Content starts

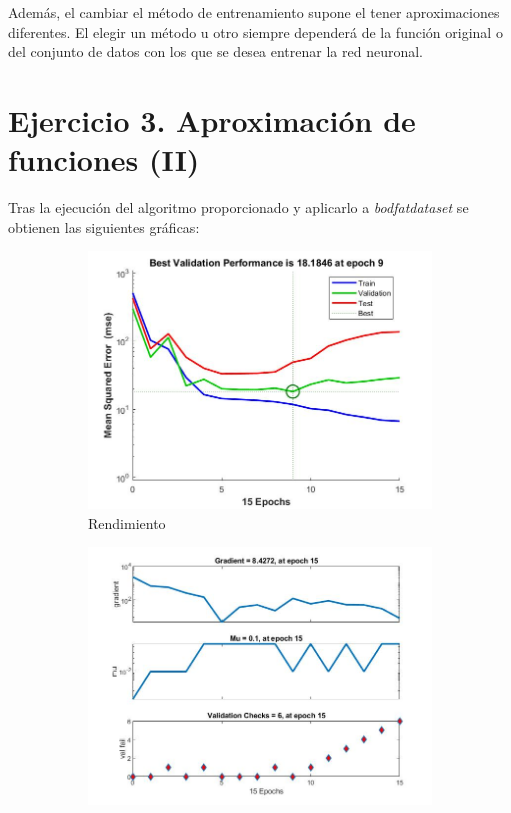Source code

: \documentclass{article}
\begin{document}
Además, el cambiar el método de entrenamiento supone el tener aproximaciones
diferentes. El elegir un método u otro siempre dependerá de la función original
o del conjunto de datos con los que se desea entrenar la red neuronal.

\section{Ejercicio 3. Aproximación de funciones (II)}

Tras la ejecución del algoritmo proporcionado y aplicarlo a
\textit{bodfat\textunderscore dataset} se obtienen las siguientes gráficas: 


\begin{figure}[H]
 \centering
 \begin{subfigure}{0.4\textwidth}
  \includegraphics[width=0.8\linewidth]{../images/I_ex3_performance_bodyfat_dataset.jpg}
  \caption{Rendimiento}
 \end{subfigure}
 \begin{subfigure}{0.4\textwidth}
  \includegraphics[width=0.8\linewidth]{../images/I_ex3_trainingstate_bodyfat_dataset.jpg}

\end{subfigure}
\end{figure}
\end{document}
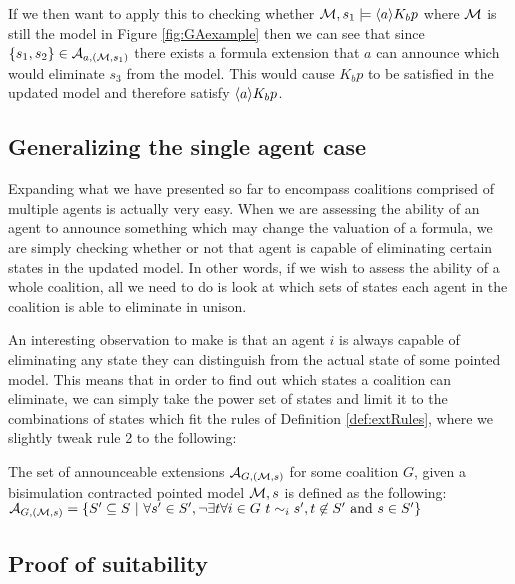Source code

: If we then want to apply this to checking whether $\mathcal{M},s_1 \models \langle a\rangle K_bp$ where $\mathcal{M}$ is still the model in Figure \ref{fig:GAexample} then we can see that since $\{s_1,s_2\}\in\mathcal{A}_{a,(\mathcal{M},s_1)}$ there exists a formula extension that $a$ can announce which would eliminate $s_3$ from the model. This would cause $K_bp$ to be satisfied in the updated model and therefore satisfy $\langle a\rangle K_bp$.

\subsection{Generalizing the single agent case}

Expanding what we have presented so far to encompass coalitions comprised of multiple agents is actually very easy. 
When we are assessing the ability of an agent to announce something which may change the valuation of a formula, we are simply checking whether or not that agent is capable of eliminating certain states in the updated model. In other words, if we wish to assess the ability of a whole coalition, all we need to do is look at which sets of states each agent in the coalition is able to eliminate in unison.

An interesting observation to make is that an agent $i$ is always capable of eliminating any state they can distinguish from the actual state of some pointed model. This means that in order to find out which states a coalition can eliminate, we can simply take the power set of states and limit it to the combinations of states which fit the rules of Definition \ref{def:extRules}, where we slightly tweak rule 2 to the following:

\begin{definition}
	\label{def:extscoal}
	The set of announceable extensions $\mathcal{A}_{G,(\mathcal{M},s)}$ for some coalition $G$, given a bisimulation contracted pointed model $\mathcal{M},s$ is defined as the following: \\
	$\mathcal{A}_{G,(\mathcal{M},s)} = \{S' \subseteq S ~|~ \forall s'\in S', \neg\exists t\forall i\in G ~ t\sim_i s', t\not\in S' \textrm{ and } s\in S'\}$
\end{definition}


\subsection{Proof of suitability}


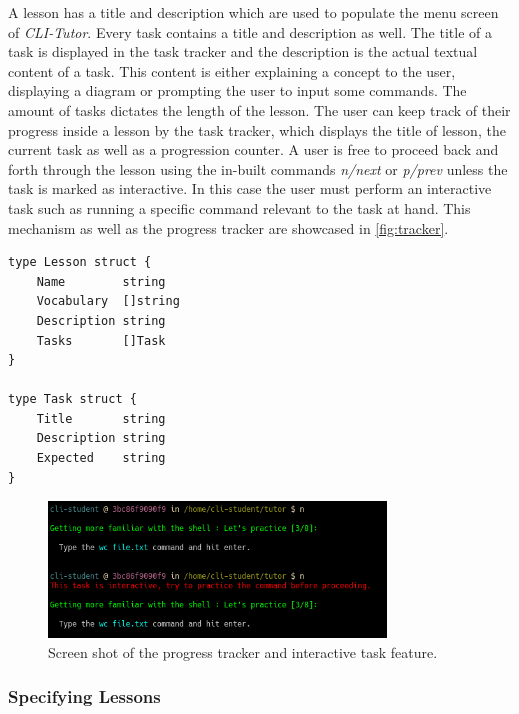 A lesson has a title and description which are used to populate the menu screen
of \textit{CLI-Tutor}. Every task contains a title and description as well. The
title of a task is displayed in the task tracker and the description is the
actual textual content of a task. This content is either explaining a concept
to the user, displaying a diagram or prompting the user to input some commands.
The amount of tasks dictates the length of the lesson. The user can keep track
of their progress inside a lesson by the task tracker, which displays the title
of lesson, the current task as well as a progression counter. A user is free to
proceed back and forth through the lesson using the in-built commands
\textit{n/next} or \textit{p/prev} unless the task is marked as interactive. In
this case the user must perform an interactive task such as running a specific
command relevant to the task at hand. This mechanism as well as the progress
tracker are showcased in \autoref{fig:tracker}.

\vspace{1em}
\begin{lstlisting}[label=lst:types, frame=single, caption=Data structures for a Lesson and a Task within a Lesson.]
type Lesson struct {
	Name        string
	Vocabulary  []string
	Description string
	Tasks       []Task
}

type Task struct {
	Title       string
	Description string
	Expected    string
}
\end{lstlisting}

\begin{figure}[htbp]
	\centering
	\includegraphics[width=0.8\textwidth]{img/tracker}
	\caption{Screen shot of the progress tracker and interactive task feature.}
	\label{fig:tracker}
\end{figure}
\clearpage

\subsubsection{Specifying Lessons}

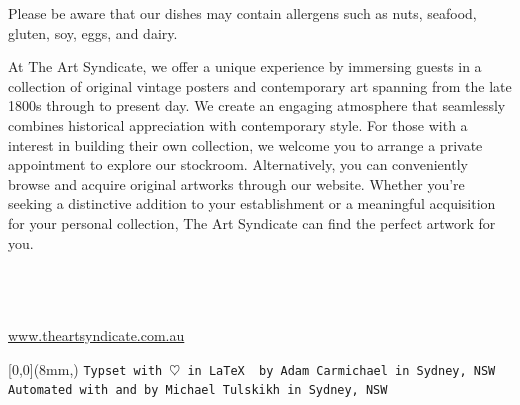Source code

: \documentclass[
    pdflatex,
    fontsize=8pt,
    draft=true,
    twoside
]{article}
\begin{document}
\newpage


\newpage

Please be aware that our dishes may contain allergens such as nuts,
seafood, gluten, soy, eggs, and dairy.

\newpage
At The Art Syndicate, we offer a unique experience by immersing guests in a collection of original vintage posters and contemporary art spanning from the late 1800s through to present day. We create an engaging atmosphere that seamlessly combines historical appreciation with contemporary style. For those with a interest in building their own collection, we welcome you to arrange a private appointment to explore our stockroom. Alternatively, you can conveniently browse and acquire original artworks through our website. Whether you're seeking a distinctive addition to your establishment or a meaningful acquisition for your personal collection, The Art Syndicate can find the perfect artwork for you.
\\~\\
\begin{center}
    \\~\\
    \url{www.theartsyndicate.com.au}
\end{center}
\fancyfoot[R]{\footnotesize\DTMnow}
\begin{textblock*}{\linewidth}[0,0](8mm,\dimexpr\paperheight-20mm\relax)
    \footnotesize{
        \texttt{Typset with $\heartsuit$ in \LaTeX~ by Adam Carmichael in Sydney, NSW}
    }\\
    \footnotesize{
        \texttt{Automated with  and  by Michael Tulskikh in Sydney, NSW}
    }
\end{textblock*}
\end{document}
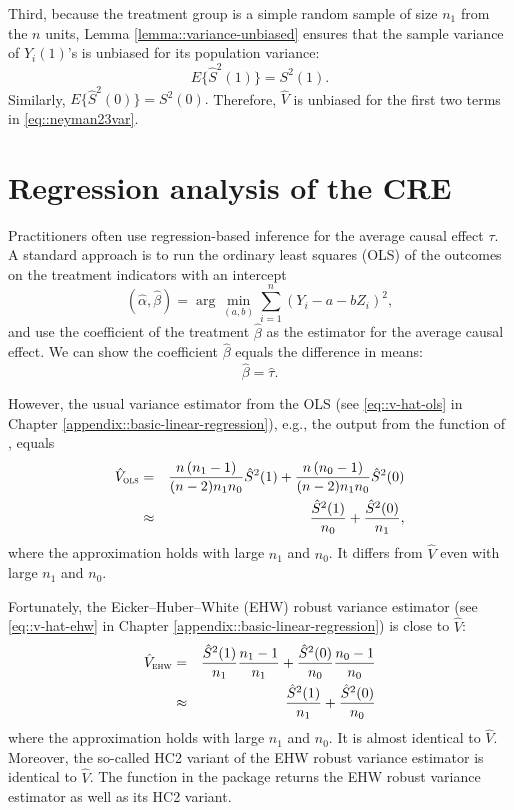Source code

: Third, because the treatment group is a simple random sample of size $n_1$ from the $n$ units, Lemma \ref{lemma::variance-unbiased} ensures that the sample variance of $Y_i(1)$'s is unbiased for its population variance: 
$$
E\{  \hat{S}^2(1) \} = S^2(1).
$$
Similarly, $E\{  \hat{S}^2(0) \} = S^2(0).$ Therefore, $\hat{V} $ is unbiased for the first two terms in \eqref{eq::neyman23var}. 
 
 
 
 
 \section{Regression analysis of the CRE}
 
 
 
Practitioners often use regression-based inference for the average causal effect $\tau$. A standard approach is to run the ordinary least squares (OLS) of the outcomes on the treatment indicators with an intercept
$$
(\hat\alpha, \hat\beta) = \arg\min_{(a,b)} \sum_{i=1}^n (Y_i - a - bZ_i)^2,
$$
and use the coefficient of the treatment $ \hat\beta$ as the estimator for the average causal effect. 
We can show the coefficient $ \hat\beta$  equals the difference in means:
\begin{equation}
\label{eq::ols-difference-in-means}
\hat\beta = \hat\tau .
\end{equation}

However, the usual variance estimator from the OLS (see \eqref{eq::v-hat-ols} in Chapter \ref{appendix::basic-linear-regression}), e.g., the output from the  function of , equals
\begin{eqnarray}
\label{eq::ols-se}
\hat V_\textsc{ols} &=& \frac{n\left(n_1 -1\right)}{( n-2 ) n_1  n_0 } \hat S^2(1) +\frac{n\left(n_0 -1\right)}{( n-2 ) n_1  n_0 } \hat S^2(0)\\
\nonumber &\approx& \frac{\hat S^2(1)}{n_0 }+\frac{ \hat S^2(0) }{n_1 },
\end{eqnarray}
where the approximation holds with large $ n_1 $ and $ n_0 $. It differs from $\hat{V}$ even with large $ n_1 $ and $ n_0 $. 


Fortunately, the Eicker--Huber--White (EHW) robust variance estimator (see \eqref{eq::v-hat-ehw} in Chapter \ref{appendix::basic-linear-regression}) is close to $\hat{V}$:
 \begin{eqnarray}
\label{eq::ols-ehw}
\hat V_\textsc{ehw} &=& \frac{\hat S^2(1)}{n_1 } \frac{n_1 -1}{n_1 }+\frac{\hat S^2(0)}{n_0 } \frac{n_0 -1}{n_0 } \\
\nonumber &\approx& \frac{ \hat S^2(1)  }{n_1 }+\frac{ \hat S^2(0) }{n_0 }
\end{eqnarray}
where the approximation holds with large $ n_1 $ and $ n_0 $. It is almost identical to $\hat{V}$. Moreover, the so-called HC2 variant of the EHW robust variance estimator is identical to  $\hat{V}$. The  function in the  package returns the EHW robust variance estimator as well as its HC2 variant. 

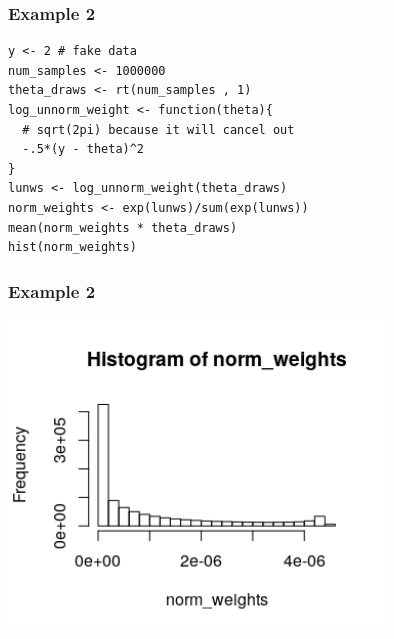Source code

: \documentclass{beamer}
\begin{document}
\begin{frame}[fragile]
\frametitle{Example 2}


\begin{verbatim}
y <- 2 # fake data
num_samples <- 1000000
theta_draws <- rt(num_samples , 1)
log_unnorm_weight <- function(theta){ 
  # sqrt(2pi) because it will cancel out 
  -.5*(y - theta)^2
}
lunws <- log_unnorm_weight(theta_draws)
norm_weights <- exp(lunws)/sum(exp(lunws))
mean(norm_weights * theta_draws)
hist(norm_weights)
\end{verbatim}


\end{frame}

\begin{frame}[fragile]
\frametitle{Example 2}

\begin{center}
\includegraphics[width=100mm]{is_weights.png}
\end{center}

\end{frame}
\end{document}
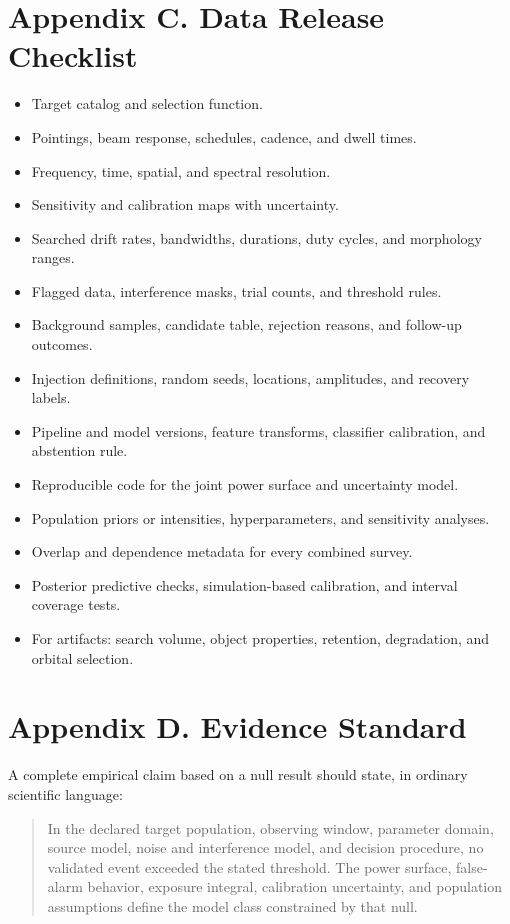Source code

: \documentclass[11pt,a4paper]{article}
\begin{document}
\section{Appendix C. Data Release Checklist}\label{appendix-c-data-release-checklist}

\begin{itemize}
\item
  Target catalog and selection function.
\item
  Pointings, beam response, schedules, cadence, and dwell times.
\item
  Frequency, time, spatial, and spectral resolution.
\item
  Sensitivity and calibration maps with uncertainty.
\item
  Searched drift rates, bandwidths, durations, duty cycles, and morphology ranges.
\item
  Flagged data, interference masks, trial counts, and threshold rules.
\item
  Background samples, candidate table, rejection reasons, and follow-up outcomes.
\item
  Injection definitions, random seeds, locations, amplitudes, and recovery labels.
\item
  Pipeline and model versions, feature transforms, classifier calibration, and abstention rule.
\item
  Reproducible code for the joint power surface and uncertainty model.
\item
  Population priors or intensities, hyperparameters, and sensitivity analyses.
\item
  Overlap and dependence metadata for every combined survey.
\item
  Posterior predictive checks, simulation-based calibration, and interval coverage tests.
\item
  For artifacts: search volume, object properties, retention, degradation, and orbital selection.
\end{itemize}

\section{Appendix D. Evidence Standard}\label{appendix-d-evidence-standard}

A complete empirical claim based on a null result should state, in ordinary scientific language:

\begin{quote}
In the declared target population, observing window, parameter domain, source model, noise and interference model, and decision procedure, no validated event exceeded the stated threshold. The power surface, false-alarm behavior, exposure integral, calibration uncertainty, and population assumptions define the model class constrained by that null.
\end{quote}
\end{document}
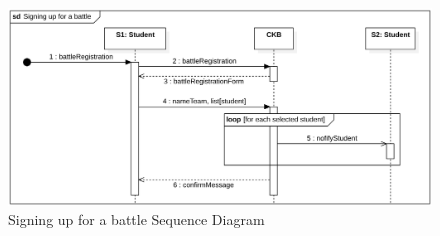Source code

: \clearpage
\begin{figure}[h]
    \centering
    \includegraphics[scale=0.6]{images/SD/SigningUpBattleSD.png} 
    \caption{Signing up for a battle Sequence Diagram}
    \label{fig_SigningUpBattleSD}
\end{figure}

Content ends

• _Your assignment_: Each line above with the string "frac" should be reported in full.

• _Result below_:
\hat V_\textsc{ols} &=& \frac{n\left(n_1 -1\right)}{( n-2 ) n_1  n_0 } \hat S^2(1) +\frac{n\left(n_0 -1\right)}{( n-2 ) n_1  n_0 } \hat S^2(0)\\
\nonumber &\approx& \frac{\hat S^2(1)}{n_0 }+\frac{ \hat S^2(0) }{n_1 },
\hat V_\textsc{ehw} &=& \frac{\hat S^2(1)}{n_1 } \frac{n_1 -1}{n_1 }+\frac{\hat S^2(0)}{n_0 } \frac{n_0 -1}{n_0 } \\
\nonumber &\approx& \frac{ \hat S^2(1)  }{n_1 }+\frac{ \hat S^2(0) }{n_0 }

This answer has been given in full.